**Problem to work on:** In the records below, find the line that contains "simplicity and efficiency" and the line that contains "After exploring use". Set down exactly those lines and every line between them, and nothing more.

**Input for this task:**

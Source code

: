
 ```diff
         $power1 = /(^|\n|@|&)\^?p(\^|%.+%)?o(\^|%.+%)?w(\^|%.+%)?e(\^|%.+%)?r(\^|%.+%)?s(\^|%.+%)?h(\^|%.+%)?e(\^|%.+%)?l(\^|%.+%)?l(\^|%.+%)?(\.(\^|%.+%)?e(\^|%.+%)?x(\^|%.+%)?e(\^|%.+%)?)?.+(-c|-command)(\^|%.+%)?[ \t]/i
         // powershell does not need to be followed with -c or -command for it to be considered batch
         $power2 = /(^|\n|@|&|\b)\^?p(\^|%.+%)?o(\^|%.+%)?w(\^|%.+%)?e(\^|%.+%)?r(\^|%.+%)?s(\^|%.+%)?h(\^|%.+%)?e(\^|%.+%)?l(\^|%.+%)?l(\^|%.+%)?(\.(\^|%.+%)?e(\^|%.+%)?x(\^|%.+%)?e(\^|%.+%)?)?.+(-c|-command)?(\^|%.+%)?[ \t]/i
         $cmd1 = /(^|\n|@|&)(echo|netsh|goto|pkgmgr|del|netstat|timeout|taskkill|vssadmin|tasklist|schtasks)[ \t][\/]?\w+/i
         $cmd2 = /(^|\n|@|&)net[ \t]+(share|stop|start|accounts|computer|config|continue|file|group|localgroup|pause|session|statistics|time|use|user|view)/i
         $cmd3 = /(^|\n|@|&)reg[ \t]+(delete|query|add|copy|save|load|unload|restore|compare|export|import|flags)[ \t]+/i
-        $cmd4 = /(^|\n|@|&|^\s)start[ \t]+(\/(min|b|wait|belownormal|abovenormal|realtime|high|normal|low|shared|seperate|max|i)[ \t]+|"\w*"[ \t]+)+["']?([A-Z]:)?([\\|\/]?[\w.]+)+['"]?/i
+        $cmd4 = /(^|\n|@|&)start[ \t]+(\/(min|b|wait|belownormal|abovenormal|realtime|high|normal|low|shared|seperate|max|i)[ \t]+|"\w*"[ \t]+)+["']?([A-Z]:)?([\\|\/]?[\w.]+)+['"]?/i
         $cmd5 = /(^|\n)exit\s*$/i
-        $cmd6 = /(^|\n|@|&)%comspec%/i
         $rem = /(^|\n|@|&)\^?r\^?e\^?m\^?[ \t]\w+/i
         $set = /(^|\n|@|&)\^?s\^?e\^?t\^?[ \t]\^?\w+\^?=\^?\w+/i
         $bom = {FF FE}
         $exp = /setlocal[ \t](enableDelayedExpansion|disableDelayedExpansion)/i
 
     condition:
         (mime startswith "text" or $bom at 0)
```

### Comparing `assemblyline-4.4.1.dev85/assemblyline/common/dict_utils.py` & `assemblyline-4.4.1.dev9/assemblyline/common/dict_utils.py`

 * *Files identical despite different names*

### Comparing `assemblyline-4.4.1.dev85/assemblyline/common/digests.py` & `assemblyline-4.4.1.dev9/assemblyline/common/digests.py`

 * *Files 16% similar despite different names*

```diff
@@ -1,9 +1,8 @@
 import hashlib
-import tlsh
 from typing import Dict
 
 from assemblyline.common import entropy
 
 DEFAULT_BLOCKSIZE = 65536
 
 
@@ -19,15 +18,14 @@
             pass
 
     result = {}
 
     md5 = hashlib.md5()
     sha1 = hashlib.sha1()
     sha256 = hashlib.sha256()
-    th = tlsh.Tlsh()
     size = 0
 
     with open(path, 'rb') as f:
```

* * *

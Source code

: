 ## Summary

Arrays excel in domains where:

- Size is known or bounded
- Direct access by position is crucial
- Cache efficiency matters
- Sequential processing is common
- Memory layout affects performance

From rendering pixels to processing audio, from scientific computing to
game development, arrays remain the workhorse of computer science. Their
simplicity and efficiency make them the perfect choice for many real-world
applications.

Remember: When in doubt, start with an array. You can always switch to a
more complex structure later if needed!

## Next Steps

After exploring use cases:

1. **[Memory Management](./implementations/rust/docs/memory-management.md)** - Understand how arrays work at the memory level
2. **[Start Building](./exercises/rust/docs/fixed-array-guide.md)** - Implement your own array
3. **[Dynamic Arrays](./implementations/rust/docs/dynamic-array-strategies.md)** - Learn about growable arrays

**Exercise response:**
simplicity and efficiency make them the perfect choice for many real-world
applications.

Remember: When in doubt, start with an array. You can always switch to a
more complex structure later if needed!

## Next Steps

After exploring use cases:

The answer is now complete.